“W-what do you think you’re doing?” he gasped, trying hard to speak without moving his chin. “You can’t …”
He broke off speaking as the pressure under his chin increased sharply.
“The captain tell me, he say ‘Escrima, I want you to help remove the obstacles.’ Here, you are the obstacle … yes? I remove you by capturing. You want, I kill you instead.”
Reviewing his options quickly, for the sergeant was unwilling to bet his life that the Legionnaire was joking-or bluffing-Spengler opted to lie quietly where he was. This did not, of course, keep him from seething inwardly as he watched wire cutters clear the barbed wire from his position, and, scant seconds later, the entire company sweep by this supposedly challenging obstacle without breaking stride.

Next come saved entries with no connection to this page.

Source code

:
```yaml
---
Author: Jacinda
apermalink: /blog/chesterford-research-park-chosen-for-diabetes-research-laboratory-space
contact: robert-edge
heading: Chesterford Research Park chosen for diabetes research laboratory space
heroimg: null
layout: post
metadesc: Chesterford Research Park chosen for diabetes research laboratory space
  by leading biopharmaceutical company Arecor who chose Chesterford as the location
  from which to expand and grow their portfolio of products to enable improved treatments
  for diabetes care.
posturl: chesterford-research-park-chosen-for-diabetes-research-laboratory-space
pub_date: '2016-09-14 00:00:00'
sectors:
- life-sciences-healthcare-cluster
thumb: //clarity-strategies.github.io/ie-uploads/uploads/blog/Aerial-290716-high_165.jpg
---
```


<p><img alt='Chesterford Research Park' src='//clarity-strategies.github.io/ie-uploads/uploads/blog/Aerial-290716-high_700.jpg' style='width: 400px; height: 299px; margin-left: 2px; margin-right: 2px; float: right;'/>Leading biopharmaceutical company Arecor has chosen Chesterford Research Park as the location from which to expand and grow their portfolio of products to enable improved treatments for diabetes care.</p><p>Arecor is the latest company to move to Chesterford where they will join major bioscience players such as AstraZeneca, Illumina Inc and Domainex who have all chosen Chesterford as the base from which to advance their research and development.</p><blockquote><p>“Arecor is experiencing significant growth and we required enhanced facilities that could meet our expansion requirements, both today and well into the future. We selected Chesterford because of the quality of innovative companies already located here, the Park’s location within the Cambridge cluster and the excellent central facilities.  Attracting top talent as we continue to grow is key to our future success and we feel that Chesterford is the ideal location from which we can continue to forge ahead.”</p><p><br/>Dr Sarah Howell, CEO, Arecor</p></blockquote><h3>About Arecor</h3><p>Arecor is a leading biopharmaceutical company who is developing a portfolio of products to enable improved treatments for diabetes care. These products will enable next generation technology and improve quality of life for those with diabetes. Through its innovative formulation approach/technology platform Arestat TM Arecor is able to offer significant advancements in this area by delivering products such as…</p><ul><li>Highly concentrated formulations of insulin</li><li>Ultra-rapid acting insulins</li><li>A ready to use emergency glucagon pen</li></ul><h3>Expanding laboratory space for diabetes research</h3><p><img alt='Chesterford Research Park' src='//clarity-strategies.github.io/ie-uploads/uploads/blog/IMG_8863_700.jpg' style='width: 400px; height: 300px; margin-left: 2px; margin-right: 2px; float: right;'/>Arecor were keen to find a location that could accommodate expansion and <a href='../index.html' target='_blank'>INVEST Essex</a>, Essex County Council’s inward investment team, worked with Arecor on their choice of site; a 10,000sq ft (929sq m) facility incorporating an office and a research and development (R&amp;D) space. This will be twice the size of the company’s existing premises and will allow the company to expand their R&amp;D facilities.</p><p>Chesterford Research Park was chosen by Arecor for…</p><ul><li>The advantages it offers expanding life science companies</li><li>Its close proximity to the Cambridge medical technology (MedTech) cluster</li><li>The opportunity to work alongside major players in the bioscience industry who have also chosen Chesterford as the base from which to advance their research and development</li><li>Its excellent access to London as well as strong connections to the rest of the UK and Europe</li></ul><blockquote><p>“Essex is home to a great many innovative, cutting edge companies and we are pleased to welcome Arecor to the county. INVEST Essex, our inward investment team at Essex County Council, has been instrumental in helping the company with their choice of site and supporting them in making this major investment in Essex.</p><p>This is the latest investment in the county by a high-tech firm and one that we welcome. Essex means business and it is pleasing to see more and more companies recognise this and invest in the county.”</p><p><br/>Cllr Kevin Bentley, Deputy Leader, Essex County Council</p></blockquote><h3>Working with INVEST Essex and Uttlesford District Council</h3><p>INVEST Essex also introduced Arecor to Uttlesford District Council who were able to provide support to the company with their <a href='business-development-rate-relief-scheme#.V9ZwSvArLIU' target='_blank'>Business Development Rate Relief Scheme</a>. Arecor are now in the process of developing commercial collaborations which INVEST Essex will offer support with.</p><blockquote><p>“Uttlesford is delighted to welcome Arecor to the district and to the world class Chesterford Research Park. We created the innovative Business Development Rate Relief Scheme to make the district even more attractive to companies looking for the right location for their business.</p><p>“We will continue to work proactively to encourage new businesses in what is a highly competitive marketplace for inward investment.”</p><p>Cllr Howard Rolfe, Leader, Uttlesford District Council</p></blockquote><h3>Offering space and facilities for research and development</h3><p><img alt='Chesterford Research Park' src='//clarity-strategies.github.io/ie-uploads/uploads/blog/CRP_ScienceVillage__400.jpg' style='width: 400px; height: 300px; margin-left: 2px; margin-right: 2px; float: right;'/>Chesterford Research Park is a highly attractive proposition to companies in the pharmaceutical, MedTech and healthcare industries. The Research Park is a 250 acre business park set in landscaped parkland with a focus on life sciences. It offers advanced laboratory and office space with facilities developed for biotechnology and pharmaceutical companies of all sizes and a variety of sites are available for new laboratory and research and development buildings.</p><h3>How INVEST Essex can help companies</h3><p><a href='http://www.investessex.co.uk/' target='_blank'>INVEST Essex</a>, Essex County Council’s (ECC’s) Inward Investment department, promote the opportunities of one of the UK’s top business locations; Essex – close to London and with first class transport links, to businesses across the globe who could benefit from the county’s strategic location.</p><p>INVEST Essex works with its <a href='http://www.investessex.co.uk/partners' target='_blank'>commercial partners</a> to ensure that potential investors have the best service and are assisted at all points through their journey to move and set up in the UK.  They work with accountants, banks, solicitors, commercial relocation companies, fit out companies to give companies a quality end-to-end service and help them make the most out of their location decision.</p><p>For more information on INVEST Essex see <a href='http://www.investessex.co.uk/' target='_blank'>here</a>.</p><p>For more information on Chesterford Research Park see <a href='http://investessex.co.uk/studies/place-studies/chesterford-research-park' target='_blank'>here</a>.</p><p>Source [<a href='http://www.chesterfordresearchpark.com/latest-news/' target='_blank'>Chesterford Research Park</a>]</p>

“You can’t mean you’re going to let them get away with it … sir. “
Sprawled in one of the “guest rooms” of the Space Legion’s incredible facilities which had been assigned to them for use during the competition, Major O’Donnel favored his master sergeant with a scowl.
“I didn’t say we were going to let them get away with it,” he said tightly. “I said I wasn’t going to lodge a protest.”
“But they didn’t run the confidence course … they totaled it!”
“And we could have, too … if we thought of it,” the major snapped back. “We had the equipment in our packs, and it was declared as combat conditions. It’s what we would have done in combat. We just got trapped into conventional thinking, is all.”
“Well, what they did sure wasn’t regulation,” the sergeant growled.